One family trauma he recalls is when his father, before going into teaching, lost his job as a chief financial officer for a company in the data services field. Jones said he learned to appreciate the stability of a union contract, when his mother’s income kept the family financially afloat.

“I’m a little conflicted about teachers unions and that sort of thing because, obviously, it kept us on a steady keel,” Jones said.

The California Federation of Teachers, though, doesn’t have any warm, fuzzy feelings toward Jones. Its president, Mary Bergan, denounced Jones’ effort Friday as “an attempt to stifle classroom debate and replace it with the chill winds of fear.”

His parents declined to be interviewed.

Jones enrolled at UCLA, his father’s alma mater, partly because he was enamored of its past sports glory. His disenchantment with some aspects of the university, Jones said, began at a freshman convocation program.
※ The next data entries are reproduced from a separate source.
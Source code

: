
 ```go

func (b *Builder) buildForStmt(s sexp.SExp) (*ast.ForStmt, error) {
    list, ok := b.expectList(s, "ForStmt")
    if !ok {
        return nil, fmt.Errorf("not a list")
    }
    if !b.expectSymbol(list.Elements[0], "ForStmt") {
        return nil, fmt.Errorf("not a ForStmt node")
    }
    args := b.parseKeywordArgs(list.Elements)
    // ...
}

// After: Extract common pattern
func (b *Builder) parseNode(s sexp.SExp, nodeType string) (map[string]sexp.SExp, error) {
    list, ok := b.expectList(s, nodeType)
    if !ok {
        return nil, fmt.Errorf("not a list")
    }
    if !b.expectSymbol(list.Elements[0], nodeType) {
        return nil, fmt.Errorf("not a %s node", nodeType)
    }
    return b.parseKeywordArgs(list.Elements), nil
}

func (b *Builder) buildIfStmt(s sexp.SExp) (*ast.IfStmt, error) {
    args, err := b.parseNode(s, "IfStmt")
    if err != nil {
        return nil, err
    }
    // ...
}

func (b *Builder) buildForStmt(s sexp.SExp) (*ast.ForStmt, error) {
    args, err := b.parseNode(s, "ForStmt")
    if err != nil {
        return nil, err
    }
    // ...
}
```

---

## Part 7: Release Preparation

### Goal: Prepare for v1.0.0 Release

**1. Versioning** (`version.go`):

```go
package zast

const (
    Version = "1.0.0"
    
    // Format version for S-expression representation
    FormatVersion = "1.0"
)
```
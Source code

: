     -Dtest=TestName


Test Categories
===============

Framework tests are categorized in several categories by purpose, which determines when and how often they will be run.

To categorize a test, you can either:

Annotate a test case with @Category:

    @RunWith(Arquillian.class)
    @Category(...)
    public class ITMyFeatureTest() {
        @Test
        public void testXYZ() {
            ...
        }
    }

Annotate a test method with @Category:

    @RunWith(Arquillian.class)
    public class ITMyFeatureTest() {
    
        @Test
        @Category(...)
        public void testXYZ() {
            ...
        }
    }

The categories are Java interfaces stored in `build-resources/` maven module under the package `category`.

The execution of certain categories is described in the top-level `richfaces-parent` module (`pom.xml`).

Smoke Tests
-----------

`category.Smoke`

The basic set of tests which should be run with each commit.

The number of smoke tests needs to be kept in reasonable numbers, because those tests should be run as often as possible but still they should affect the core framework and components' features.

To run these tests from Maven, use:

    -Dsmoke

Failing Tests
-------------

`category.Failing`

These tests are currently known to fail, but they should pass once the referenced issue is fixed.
Jones, who is white, said he was bothered by the comments of a student leader who demanded the return of affirmative action for minorities on campus despite the state ban on the practice. Jones also said he was alienated by the “impersonal and machine-like” atmosphere in required, lower-level general education classes, although he enjoyed his studies in political science.

In classes, he impressed some instructors as very intelligent but argumentative.

He took two courses from Eric Avila, associate professor of history and Chicano studies. Though praising Avila’s “History of Los Angeles” course, Jones was harshly critical of his “Understanding Whiteness in American History.”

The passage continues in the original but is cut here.